Make sure you've read Getting Started for more info on how to register your application and start trying out our APIs.


The API follows the KPN Store API authentication standard to secure the API. It includes the use of OAuth 2.0 client_id and client_secret to receive an access token.

Go to the Authentication tab on top of this page to find out how to:

  • Authenticate to an API using cURL.
  • Authenticate to an API on SwaggerHub.
  • Import Open API Specifications (OAS), also called Swagger files into Postman.

How to...

Submit audio files for analysis

This endpoint lets you submit audio files to start a new voice analytics job.

Recommended formats are:

  • WAV container (PCM Linear 16 bit, G711 μ-law/A-law) is recommended.
  • MP3/OPUS recordings are also supported but depending on the compression level, it may affect transcription accuracy.

The supported content type is multipart/form-data.


POST /job

Upload the audio file and send the language config in the body.

cURL request example
curl -X POST "https://api-prd.kpn.com/data/kpn/voiceanalytics/job" -H "accept: application/json" -H "Authorization: Bearer *****************" -H "Content-Type: multipart/form-data" -F "config={"language":"en","recording_start":"" }" -F "audio_file=@speech_orig.wav;type=audio/wav"
Body parameter Type Description
audio_file=@ multipart/form-data Audio file. File size limit: 100 Mbyte for each file. </br> Example: /Audios/0036550e-720f-1239-0b99-eecf4973.wav.
config= object JSON object containing language and recording_start parameters.</br>Example: {"language":"en","recording_start":"" }
language string The parameter language is required in ISO language code.

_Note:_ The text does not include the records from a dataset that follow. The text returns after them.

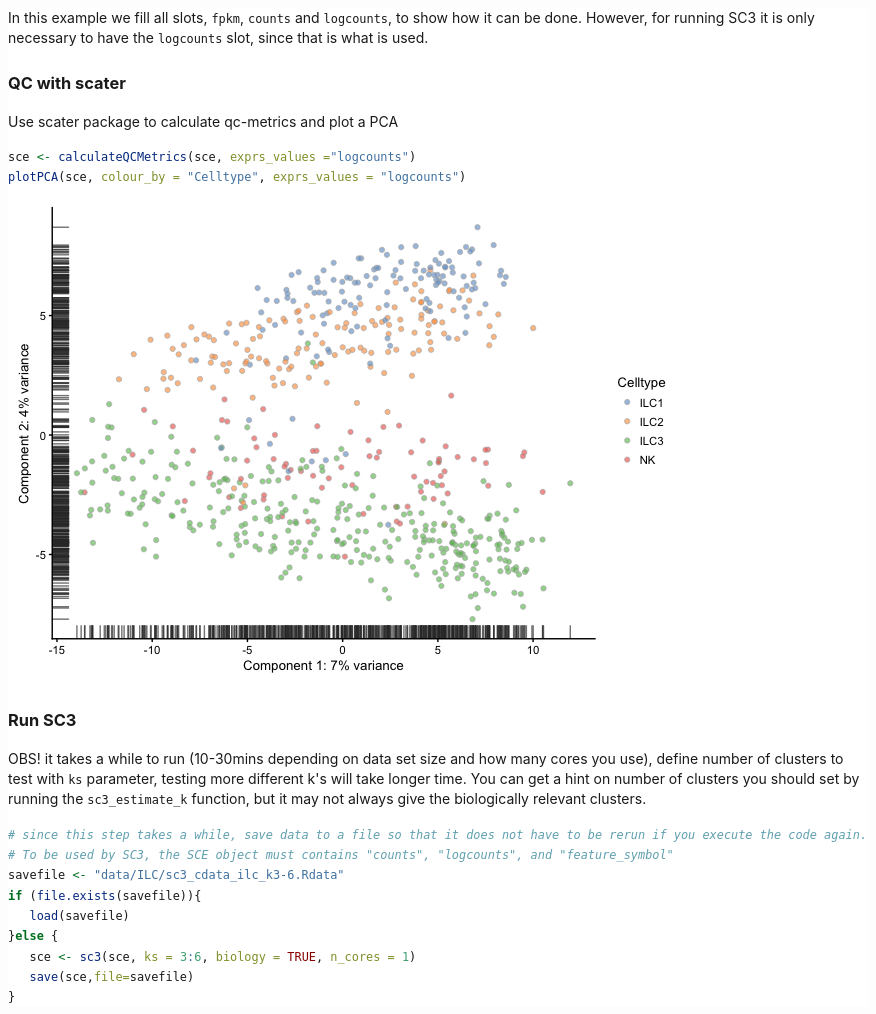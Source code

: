 In this example we fill all slots, `fpkm`, `counts` and `logcounts`, to show how it can be done. However, for running SC3 it is only necessary to have the `logcounts` slot, since that is what is used.

### QC with scater

Use scater package to calculate qc-metrics and plot a PCA

``` r
sce <- calculateQCMetrics(sce, exprs_values ="logcounts")
plotPCA(sce, colour_by = "Celltype", exprs_values = "logcounts")
```

![](sc3_ilc_files/figure-markdown_github/calculateQC-1.png)

### Run SC3

OBS! it takes a while to run (10-30mins depending on data set size and how many cores you use), define number of clusters to test with `ks` parameter, testing more different k's will take longer time. You can get a hint on number of clusters you should set by running the `sc3_estimate_k` function, but it may not always give the biologically relevant clusters.

``` r
# since this step takes a while, save data to a file so that it does not have to be rerun if you execute the code again.
# To be used by SC3, the SCE object must contains "counts", "logcounts", and "feature_symbol"
savefile <- "data/ILC/sc3_cdata_ilc_k3-6.Rdata"
if (file.exists(savefile)){
   load(savefile)
}else {
   sce <- sc3(sce, ks = 3:6, biology = TRUE, n_cores = 1)
   save(sce,file=savefile)
}
```
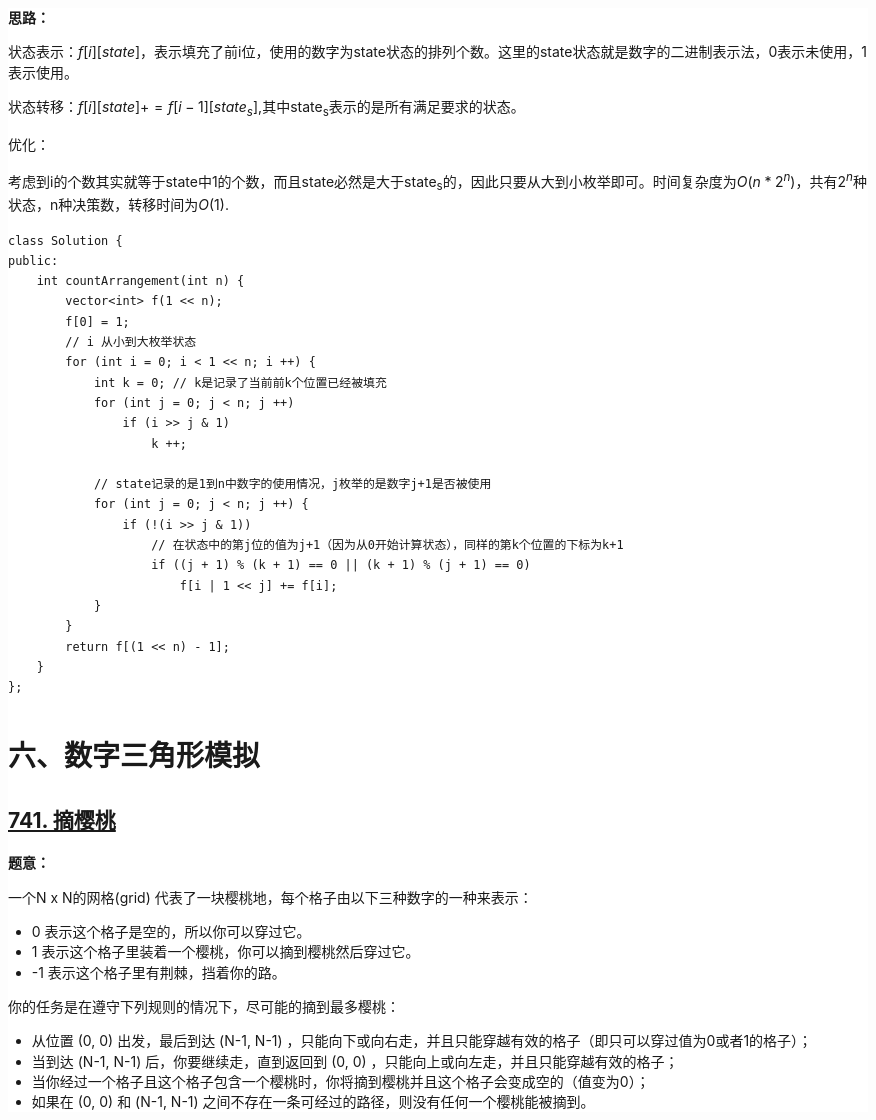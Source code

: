 **思路：**

状态表示：$f[i][state]$，表示填充了前i位，使用的数字为state状态的排列个数。这里的state状态就是数字的二进制表示法，0表示未使用，1表示使用。

状态转移：$f[i][state] += f[i - 1][state_s]$,其中state<sub>s</sub>表示的是所有满足要求的状态。

优化：

考虑到i的个数其实就等于state中1的个数，而且state必然是大于state<sub>s</sub>的，因此只要从大到小枚举即可。时间复杂度为$O(n*2^n)$，共有$2^n$种状态，n种决策数，转移时间为$O(1)$.

```
class Solution {
public:
    int countArrangement(int n) {
        vector<int> f(1 << n);
        f[0] = 1;
        // i 从小到大枚举状态
        for (int i = 0; i < 1 << n; i ++) {
            int k = 0; // k是记录了当前前k个位置已经被填充
            for (int j = 0; j < n; j ++) 
                if (i >> j & 1)
                    k ++;
			
			// state记录的是1到n中数字的使用情况，j枚举的是数字j+1是否被使用
            for (int j = 0; j < n; j ++) {
                if (!(i >> j & 1))
                	// 在状态中的第j位的值为j+1（因为从0开始计算状态），同样的第k个位置的下标为k+1
                    if ((j + 1) % (k + 1) == 0 || (k + 1) % (j + 1) == 0)
                        f[i | 1 << j] += f[i];
            } 
        }
        return f[(1 << n) - 1];
    }
};
```

# 六、数字三角形模拟

## [741. 摘樱桃](https://leetcode.cn/problems/cherry-pickup/)

**题意：**

一个N x N的网格(grid) 代表了一块樱桃地，每个格子由以下三种数字的一种来表示：

- 0 表示这个格子是空的，所以你可以穿过它。
- 1 表示这个格子里装着一个樱桃，你可以摘到樱桃然后穿过它。
- -1 表示这个格子里有荆棘，挡着你的路。

你的任务是在遵守下列规则的情况下，尽可能的摘到最多樱桃：

- 从位置 (0, 0) 出发，最后到达 (N-1, N-1) ，只能向下或向右走，并且只能穿越有效的格子（即只可以穿过值为0或者1的格子）；
- 当到达 (N-1, N-1) 后，你要继续走，直到返回到 (0, 0) ，只能向上或向左走，并且只能穿越有效的格子；
- 当你经过一个格子且这个格子包含一个樱桃时，你将摘到樱桃并且这个格子会变成空的（值变为0）；
- 如果在 (0, 0) 和 (N-1, N-1) 之间不存在一条可经过的路径，则没有任何一个樱桃能被摘到。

Supported language codes: </br> Global English: en </br> Global Spanish: es </br> Dutch: nl </br> French: fr </br> Example: "language":"en"
recording_start integer Day and time when the recording starts. Optional </br> Format: YmdHis. </br>Example: "recording_start":"20201216081228".


The response returns the unique job_id. Save it to retrieve the transcription in later requests.

Response example
{ "job_id": 12 }

Retrieve transcription

This endpoint retrieves the JSON transcript of a finished transcription job. Send the unique job_id as a path parameter.

Please do not use intervals that are shorter than 10 seconds to check the status to avoid a throttle penalty.


GET /job/transcript/$job_id

cURL request
curl -X GET "https://api-prd.kpn.com/data/kpn/voiceanalytics/job/13" -H "accept: application/json" -H "Authorization: Bearer *****************"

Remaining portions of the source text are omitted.